A common misconception is that German officers were heel-clicking automatons shouting “Jawohl, Herr General!” and sending the soldiers into enemy gunfire. In countless movies, the officers and soldiers appear unimaginative and acting out orders to the letter. Nothing could be further from the truth. The German Army used (and still use) a doctrine called “Auftragstaktik” – mission-type tactics. It wasn’t something new; the concept had been around since the Napoleonic Wars, but the Germans took it to heart. Instead of having superior officers giving specific orders on how to execute a mission, the German commanders gave their subordinates a specific goal, the resources to achieve it with, and a time frame. “Captain, you are to take the three bunkers on Hill 213. You have a rifle company, a platoon of combat engineers, and support from the regimental mortars at your disposal. This mission is to be finished no later than 1400 hours. Questions?”

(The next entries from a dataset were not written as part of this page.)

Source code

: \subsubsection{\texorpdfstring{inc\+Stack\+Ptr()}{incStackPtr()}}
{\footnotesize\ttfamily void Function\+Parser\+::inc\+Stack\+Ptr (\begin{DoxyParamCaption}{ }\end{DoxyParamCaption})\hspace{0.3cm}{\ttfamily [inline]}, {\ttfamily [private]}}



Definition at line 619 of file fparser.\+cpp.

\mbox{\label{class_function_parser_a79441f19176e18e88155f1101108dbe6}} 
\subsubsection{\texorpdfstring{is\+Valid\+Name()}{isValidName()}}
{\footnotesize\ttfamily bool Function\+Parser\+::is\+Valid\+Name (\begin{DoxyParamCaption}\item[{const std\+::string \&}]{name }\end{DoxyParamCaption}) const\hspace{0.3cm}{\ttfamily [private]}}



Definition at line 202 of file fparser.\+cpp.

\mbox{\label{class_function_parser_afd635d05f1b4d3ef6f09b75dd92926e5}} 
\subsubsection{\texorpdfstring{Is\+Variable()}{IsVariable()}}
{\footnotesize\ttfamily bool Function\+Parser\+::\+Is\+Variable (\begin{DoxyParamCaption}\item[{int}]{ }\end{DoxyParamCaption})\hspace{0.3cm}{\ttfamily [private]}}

With the commanding officer planning and executing the mission, a greater degree of flexibility was achieved. If some unforeseen event occurred, the officer didn’t have to check back for updated orders, losing momentum in the process. He could modify his plan on the spot, living up to the German military proverb that “it’s better to do something, than to wait”, meaning that even if an immediate decision could turn out to be less than optimal in retrospect, it was better to act than to wait for orders and miss an opportunity. By acting on opportunities, the mission could turn into a greater success than originally planned. The US and British armies had a much more top-down chain of command, which made officers at lower levels less flexible. Coupled with the German ability to form Kampfgruppen, ad hoc combat commands made up from available troops, this made for an opponent that proved to be tougher than the Allies expected.
So, instead of having “Prussian” officers rigidly following orders, the Germans influenced post-war officer training in other armies. Mission-type tactics are pretty much the norm today, more than two centuries after the concept began to take root.